For many years we had wonderful older neighbors in the house beside us. They could always be counted on for help. They kept an eye on our house during our many absences. They had a key to our front door and would bring in our mail when we were away. We spent many enjoyable afternoons in their kitchen where we would have a drink or two or three and talk about a wide variety of subjects. They were always well informed about the events in the US and the world and would have insightful comments to share.
Our two friends had left Germany after the Second World War and migrated to California under the sponsorship the Lutheran Church. They provided an interesting window into what life was like before, during and after the war. Through them I gained insight into how a political movement could take control of a whole nation, first by promising to make it great again, then by vilifying whole segments of the population, blaming them for all the woes afflicting the Germanic world.
I came to understand how power could be concentrated into one person’s hands by those who supported an ideology of anger, divisiveness, vengeance and hate. One person cannot control a nation. It takes willing supporters and the silence of many to allow this to happen. It’s easy, in hind sight, to blame an evil dictator for the crimes of a nation. It’s much more difficult and uncomfortable to comprehend the how and the why of the support a despot is given by his fellow citizens.
In my 2016 Christmas letter to family and friends, I bemoaned the outcome of the presidential election and spoke of my dismay that there were vastly more qualified candidates in both parties. I expressed a wish for the president to succeed because I wanted America to thrive. However, in my heart of hearts, I feared that the next four years would be disastrous for our nation. I described the newly elected president as a narcissistic, mendacious, venal demagogue. If this view seemed sadly clear to me four years ago, it has been fully validated since the election this past November.

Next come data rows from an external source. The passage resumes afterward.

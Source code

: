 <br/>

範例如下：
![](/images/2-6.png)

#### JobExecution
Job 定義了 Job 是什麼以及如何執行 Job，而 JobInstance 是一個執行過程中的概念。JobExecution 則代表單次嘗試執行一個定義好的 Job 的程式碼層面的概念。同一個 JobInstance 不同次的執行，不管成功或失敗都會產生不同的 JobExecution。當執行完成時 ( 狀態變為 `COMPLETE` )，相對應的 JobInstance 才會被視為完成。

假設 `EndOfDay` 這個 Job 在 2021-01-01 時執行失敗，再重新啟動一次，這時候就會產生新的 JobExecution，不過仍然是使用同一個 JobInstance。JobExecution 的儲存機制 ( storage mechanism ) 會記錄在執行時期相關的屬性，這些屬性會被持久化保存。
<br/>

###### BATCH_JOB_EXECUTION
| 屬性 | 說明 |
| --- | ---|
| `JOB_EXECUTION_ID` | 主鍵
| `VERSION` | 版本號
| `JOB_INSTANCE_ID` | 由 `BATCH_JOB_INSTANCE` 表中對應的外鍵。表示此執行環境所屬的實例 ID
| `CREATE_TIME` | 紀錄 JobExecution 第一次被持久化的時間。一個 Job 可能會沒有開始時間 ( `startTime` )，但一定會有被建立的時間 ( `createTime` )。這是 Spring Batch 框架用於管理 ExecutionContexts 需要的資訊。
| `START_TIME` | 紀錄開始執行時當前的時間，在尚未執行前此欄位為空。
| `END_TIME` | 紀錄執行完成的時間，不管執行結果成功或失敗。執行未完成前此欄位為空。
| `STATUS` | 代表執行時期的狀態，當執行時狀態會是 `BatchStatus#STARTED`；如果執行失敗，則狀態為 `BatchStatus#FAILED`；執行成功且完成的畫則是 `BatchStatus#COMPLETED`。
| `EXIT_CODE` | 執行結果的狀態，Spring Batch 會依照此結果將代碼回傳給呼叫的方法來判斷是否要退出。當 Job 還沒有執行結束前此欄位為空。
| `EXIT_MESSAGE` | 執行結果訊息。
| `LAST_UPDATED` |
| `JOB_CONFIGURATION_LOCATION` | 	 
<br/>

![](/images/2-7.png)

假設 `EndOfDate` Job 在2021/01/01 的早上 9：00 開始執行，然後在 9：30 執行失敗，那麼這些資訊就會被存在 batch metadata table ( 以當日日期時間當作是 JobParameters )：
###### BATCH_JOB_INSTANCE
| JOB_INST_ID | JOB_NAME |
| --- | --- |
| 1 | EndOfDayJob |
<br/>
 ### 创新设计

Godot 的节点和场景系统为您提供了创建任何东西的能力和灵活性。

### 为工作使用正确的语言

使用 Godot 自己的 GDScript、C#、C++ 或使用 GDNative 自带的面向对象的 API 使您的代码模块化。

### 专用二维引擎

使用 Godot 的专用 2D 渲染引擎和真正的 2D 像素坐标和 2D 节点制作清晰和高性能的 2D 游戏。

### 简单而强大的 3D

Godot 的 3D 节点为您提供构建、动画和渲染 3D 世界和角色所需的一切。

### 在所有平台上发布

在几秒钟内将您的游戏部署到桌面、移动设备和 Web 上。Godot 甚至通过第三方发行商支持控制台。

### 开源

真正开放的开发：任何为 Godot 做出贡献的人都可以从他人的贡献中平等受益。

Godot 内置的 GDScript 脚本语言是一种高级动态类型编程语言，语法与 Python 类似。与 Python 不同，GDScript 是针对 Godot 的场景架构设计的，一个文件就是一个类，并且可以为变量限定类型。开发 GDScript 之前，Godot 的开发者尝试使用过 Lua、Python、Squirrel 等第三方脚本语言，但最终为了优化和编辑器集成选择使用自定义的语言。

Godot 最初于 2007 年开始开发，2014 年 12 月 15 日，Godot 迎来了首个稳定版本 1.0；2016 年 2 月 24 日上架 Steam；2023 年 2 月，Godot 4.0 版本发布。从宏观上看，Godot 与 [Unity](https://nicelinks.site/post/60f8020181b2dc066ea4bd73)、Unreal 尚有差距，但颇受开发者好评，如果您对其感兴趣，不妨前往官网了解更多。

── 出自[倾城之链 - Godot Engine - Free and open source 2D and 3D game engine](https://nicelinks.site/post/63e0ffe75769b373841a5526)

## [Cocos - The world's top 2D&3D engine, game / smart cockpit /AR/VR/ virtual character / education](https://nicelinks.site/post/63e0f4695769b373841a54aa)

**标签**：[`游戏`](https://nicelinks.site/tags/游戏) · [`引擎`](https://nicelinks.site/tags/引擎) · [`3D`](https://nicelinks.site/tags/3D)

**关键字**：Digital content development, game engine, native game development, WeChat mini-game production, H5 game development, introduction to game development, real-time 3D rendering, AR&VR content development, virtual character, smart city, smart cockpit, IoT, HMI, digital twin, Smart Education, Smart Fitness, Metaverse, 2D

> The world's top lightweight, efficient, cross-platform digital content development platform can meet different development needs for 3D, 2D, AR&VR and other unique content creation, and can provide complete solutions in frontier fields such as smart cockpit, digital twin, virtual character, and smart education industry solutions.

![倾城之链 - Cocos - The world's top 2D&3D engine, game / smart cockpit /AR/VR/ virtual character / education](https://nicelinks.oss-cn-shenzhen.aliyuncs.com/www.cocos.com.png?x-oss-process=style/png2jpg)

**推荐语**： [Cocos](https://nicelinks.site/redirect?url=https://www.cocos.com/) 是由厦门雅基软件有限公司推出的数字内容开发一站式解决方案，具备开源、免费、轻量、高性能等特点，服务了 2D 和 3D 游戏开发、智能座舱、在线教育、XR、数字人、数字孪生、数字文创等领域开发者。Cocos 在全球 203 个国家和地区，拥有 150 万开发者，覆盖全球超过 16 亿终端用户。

I probably should have included the adjective bully to my list of descriptors. Demagogues are bullies who rely on intimidation to stay in power. They are unable to listen to anyone or anything that questions their beliefs. We have seen this over and over in the past four years. The person the president once lauded as a “great guy” is quickly denigrated at any hint of disagreement. Bullies require complete fealty. Any questioning of their authority is a threat to their power. Once a person has been pulled into the sphere of a bully, there is no getting out except at great cost. In gangs, the only way out is in a coffin. In cults, the price is ostracization. You no longer have an identity or a community. We have seen the President consistently threaten one-time political allies with retribution, to have them “primaried”* for not carrying out his wishes. Most recently was his invective against the Vice President, the Governor and Secretary of State of Georgia, and Republican senators who wouldn’t contest the election results.

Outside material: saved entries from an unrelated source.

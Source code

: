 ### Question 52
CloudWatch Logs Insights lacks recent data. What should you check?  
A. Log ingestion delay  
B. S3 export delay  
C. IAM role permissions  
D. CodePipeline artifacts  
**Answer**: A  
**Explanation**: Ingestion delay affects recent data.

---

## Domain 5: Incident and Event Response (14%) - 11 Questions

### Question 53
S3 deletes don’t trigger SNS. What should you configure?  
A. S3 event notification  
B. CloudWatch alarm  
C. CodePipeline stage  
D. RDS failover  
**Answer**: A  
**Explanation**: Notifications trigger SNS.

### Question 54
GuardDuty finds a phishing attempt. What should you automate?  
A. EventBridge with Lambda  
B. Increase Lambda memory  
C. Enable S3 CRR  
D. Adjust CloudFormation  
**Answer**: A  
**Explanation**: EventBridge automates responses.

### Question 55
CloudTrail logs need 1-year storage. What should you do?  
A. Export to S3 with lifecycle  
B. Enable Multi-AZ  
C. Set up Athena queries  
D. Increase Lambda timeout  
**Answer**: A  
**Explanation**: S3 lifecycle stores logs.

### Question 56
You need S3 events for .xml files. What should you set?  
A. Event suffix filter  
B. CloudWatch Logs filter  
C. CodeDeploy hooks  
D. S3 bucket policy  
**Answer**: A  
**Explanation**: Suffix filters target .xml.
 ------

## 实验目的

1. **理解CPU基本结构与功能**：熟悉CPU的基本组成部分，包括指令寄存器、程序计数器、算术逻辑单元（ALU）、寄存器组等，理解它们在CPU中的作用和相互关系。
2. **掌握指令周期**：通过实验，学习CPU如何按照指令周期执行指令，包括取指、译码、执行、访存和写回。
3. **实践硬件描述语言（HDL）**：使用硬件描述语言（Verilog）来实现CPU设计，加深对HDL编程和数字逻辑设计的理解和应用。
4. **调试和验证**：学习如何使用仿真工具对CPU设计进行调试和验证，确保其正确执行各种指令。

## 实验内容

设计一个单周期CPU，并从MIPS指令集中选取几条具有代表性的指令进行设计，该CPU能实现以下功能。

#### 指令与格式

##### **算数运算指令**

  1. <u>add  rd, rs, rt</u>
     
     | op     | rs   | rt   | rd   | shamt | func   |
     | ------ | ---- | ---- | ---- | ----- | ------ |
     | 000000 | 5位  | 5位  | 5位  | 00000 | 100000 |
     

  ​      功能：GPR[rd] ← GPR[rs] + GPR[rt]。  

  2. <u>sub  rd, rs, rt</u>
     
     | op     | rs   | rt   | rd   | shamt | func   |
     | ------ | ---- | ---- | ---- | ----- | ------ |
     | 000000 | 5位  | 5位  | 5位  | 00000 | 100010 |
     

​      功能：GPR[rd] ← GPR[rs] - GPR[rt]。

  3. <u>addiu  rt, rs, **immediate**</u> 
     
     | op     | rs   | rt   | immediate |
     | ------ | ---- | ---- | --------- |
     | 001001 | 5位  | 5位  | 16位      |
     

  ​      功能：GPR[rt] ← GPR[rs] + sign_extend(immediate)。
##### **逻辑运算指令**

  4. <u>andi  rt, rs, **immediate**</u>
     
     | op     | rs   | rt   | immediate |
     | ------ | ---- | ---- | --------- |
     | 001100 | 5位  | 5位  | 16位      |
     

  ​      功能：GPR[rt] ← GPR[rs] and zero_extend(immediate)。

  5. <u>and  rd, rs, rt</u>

Bullies have only two modes of operation. One is to be on the attack, to be aggressive and domineering. The other is to be a victim. They claim they are the object of a witch hunt, or a “deep state” dedicated to undermining their authority. They lack the ability to question themselves, to look at their own motivations and accept their deficiencies. Only strong leaders can do that. Weak leaders are always either lashing out or crying foul. They lack the ego strength to moderate between truth and lie.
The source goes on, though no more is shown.